Which lines of the entries below run from the one holding "- 클래스 단위로 존재한다: 객체를 생성하지 않아도 존재하는 멤버이다." to the one holding "초기화하지 않아도 된다.", inclusive? Set down exactly those lines and no others.
■ ■ ■ ■ ■
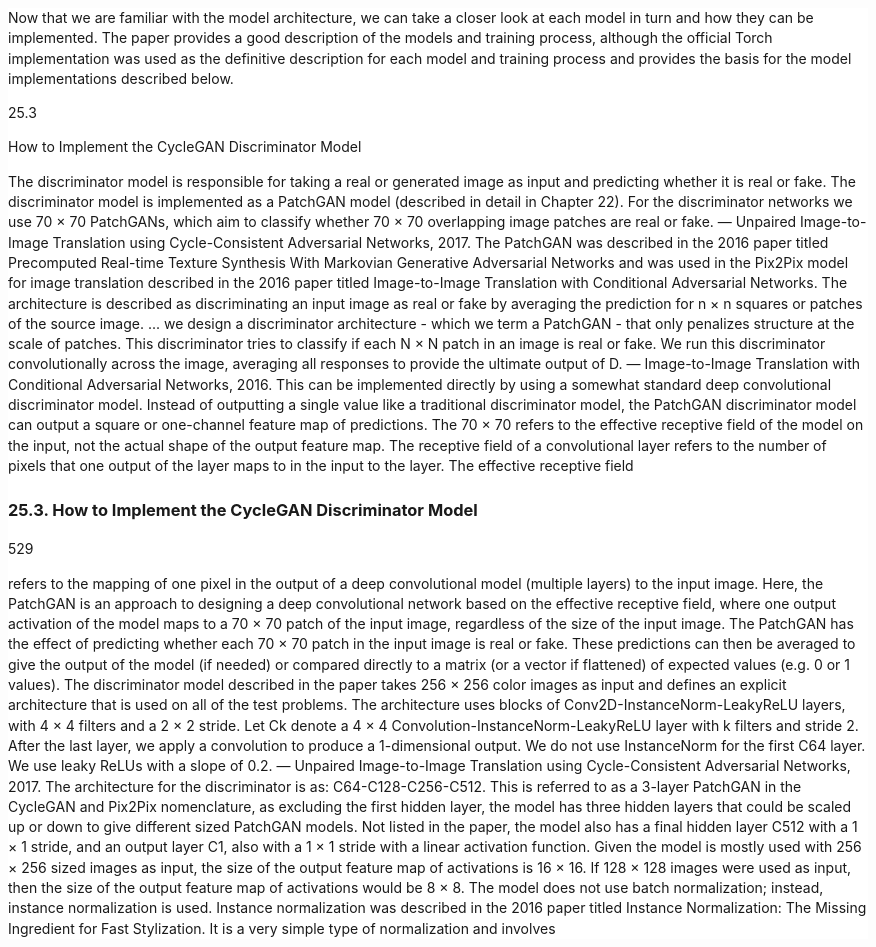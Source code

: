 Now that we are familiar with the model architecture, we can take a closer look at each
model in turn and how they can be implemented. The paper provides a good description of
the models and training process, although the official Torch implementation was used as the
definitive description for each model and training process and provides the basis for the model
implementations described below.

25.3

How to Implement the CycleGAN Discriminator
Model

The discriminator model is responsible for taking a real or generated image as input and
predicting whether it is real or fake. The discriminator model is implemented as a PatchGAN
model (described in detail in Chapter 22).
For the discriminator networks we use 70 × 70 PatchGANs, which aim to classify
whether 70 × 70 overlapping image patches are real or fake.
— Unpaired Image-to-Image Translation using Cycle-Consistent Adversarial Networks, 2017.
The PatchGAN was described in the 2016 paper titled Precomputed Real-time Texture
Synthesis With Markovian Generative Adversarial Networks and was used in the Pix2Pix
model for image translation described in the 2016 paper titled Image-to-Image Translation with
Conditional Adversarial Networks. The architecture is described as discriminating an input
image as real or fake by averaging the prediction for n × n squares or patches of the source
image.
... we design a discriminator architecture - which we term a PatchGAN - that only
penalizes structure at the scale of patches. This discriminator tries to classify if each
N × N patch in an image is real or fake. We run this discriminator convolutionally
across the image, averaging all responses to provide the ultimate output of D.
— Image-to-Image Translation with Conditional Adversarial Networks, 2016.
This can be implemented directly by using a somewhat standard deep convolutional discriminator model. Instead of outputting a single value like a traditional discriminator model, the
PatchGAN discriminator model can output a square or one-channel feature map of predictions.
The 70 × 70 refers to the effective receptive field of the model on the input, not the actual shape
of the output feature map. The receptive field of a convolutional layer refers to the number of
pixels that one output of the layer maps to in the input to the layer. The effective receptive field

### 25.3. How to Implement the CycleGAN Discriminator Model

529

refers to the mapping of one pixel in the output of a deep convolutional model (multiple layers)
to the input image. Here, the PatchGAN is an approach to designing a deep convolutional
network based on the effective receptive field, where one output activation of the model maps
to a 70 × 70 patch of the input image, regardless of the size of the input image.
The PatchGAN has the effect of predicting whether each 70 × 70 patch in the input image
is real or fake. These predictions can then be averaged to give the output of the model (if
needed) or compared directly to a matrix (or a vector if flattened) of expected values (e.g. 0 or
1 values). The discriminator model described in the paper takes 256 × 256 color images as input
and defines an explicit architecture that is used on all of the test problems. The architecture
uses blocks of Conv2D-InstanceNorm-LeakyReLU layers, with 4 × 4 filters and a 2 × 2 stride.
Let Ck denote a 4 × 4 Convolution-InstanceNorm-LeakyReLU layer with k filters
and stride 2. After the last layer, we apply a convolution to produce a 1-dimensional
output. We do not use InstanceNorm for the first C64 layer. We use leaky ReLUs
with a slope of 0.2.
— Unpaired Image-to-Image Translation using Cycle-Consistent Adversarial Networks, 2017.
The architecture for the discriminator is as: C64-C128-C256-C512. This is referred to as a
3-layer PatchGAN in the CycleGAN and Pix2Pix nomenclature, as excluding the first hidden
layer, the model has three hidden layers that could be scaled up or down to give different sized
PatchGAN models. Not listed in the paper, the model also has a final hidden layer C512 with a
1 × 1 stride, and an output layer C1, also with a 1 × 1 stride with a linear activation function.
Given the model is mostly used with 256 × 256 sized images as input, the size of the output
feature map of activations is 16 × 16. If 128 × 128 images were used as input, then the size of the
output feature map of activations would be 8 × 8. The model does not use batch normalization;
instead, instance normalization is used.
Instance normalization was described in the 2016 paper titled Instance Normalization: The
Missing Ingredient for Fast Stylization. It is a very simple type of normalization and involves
■ ■ ■ ■ ■
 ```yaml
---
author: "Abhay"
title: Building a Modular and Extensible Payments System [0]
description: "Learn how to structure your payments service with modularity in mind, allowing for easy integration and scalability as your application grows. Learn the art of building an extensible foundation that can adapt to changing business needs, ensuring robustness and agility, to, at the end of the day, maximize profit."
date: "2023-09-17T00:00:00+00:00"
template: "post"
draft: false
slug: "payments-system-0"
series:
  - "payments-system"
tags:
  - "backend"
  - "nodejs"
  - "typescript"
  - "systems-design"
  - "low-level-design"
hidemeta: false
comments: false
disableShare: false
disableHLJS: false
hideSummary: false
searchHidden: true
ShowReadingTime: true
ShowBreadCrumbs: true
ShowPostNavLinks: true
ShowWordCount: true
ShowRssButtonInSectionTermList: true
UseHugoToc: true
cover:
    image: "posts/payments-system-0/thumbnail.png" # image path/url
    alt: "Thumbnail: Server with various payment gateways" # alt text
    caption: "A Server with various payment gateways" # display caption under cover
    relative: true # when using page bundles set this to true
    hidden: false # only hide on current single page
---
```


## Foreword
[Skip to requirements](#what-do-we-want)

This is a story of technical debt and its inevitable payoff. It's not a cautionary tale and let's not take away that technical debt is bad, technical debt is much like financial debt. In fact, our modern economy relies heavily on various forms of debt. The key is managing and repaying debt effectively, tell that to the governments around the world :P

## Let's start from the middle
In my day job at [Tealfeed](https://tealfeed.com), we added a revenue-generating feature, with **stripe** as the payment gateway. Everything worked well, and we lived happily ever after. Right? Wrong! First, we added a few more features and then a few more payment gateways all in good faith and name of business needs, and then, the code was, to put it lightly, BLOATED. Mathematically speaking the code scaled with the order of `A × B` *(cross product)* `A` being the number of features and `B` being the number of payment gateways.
■ ■ ■ ■ ■
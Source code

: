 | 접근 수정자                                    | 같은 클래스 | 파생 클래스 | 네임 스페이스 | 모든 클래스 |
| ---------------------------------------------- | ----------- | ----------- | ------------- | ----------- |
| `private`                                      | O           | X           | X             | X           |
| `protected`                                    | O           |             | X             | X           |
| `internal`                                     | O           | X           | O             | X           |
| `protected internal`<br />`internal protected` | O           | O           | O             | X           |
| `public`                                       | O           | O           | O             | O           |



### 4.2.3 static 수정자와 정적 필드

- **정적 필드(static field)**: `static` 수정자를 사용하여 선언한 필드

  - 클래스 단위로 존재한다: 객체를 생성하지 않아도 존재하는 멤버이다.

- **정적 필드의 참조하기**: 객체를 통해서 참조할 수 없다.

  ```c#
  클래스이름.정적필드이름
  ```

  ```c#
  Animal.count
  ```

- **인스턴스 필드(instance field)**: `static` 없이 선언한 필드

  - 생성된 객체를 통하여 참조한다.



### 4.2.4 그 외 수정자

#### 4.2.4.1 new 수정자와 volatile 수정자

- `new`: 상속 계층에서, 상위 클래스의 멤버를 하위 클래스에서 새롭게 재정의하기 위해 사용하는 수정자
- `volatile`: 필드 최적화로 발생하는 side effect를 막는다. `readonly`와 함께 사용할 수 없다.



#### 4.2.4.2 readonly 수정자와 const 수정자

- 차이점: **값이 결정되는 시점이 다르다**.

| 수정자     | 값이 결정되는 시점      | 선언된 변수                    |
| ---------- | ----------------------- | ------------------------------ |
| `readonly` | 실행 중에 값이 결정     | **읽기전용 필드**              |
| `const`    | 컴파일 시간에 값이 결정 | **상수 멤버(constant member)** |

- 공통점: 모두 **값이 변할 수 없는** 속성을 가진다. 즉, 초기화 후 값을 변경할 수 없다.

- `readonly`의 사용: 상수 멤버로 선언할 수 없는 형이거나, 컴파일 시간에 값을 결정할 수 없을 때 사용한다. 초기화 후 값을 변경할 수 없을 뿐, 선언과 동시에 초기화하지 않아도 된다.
■ ■ ■ ■ ■
### [Solution to this problem]
  - 클래스 단위로 존재한다: 객체를 생성하지 않아도 존재하는 멤버이다.

- **정적 필드의 참조하기**: 객체를 통해서 참조할 수 없다.

  ```c#
  클래스이름.정적필드이름
  ```

  ```c#
  Animal.count
  ```

- **인스턴스 필드(instance field)**: `static` 없이 선언한 필드

  - 생성된 객체를 통하여 참조한다.



### 4.2.4 그 외 수정자

#### 4.2.4.1 new 수정자와 volatile 수정자

- `new`: 상속 계층에서, 상위 클래스의 멤버를 하위 클래스에서 새롭게 재정의하기 위해 사용하는 수정자
- `volatile`: 필드 최적화로 발생하는 side effect를 막는다. `readonly`와 함께 사용할 수 없다.



#### 4.2.4.2 readonly 수정자와 const 수정자

- 차이점: **값이 결정되는 시점이 다르다**.

| 수정자     | 값이 결정되는 시점      | 선언된 변수                    |
| ---------- | ----------------------- | ------------------------------ |
| `readonly` | 실행 중에 값이 결정     | **읽기전용 필드**              |
| `const`    | 컴파일 시간에 값이 결정 | **상수 멤버(constant member)** |

- 공통점: 모두 **값이 변할 수 없는** 속성을 가진다. 즉, 초기화 후 값을 변경할 수 없다.

- `readonly`의 사용: 상수 멤버로 선언할 수 없는 형이거나, 컴파일 시간에 값을 결정할 수 없을 때 사용한다. 초기화 후 값을 변경할 수 없을 뿐, 선언과 동시에 초기화하지 않아도 된다.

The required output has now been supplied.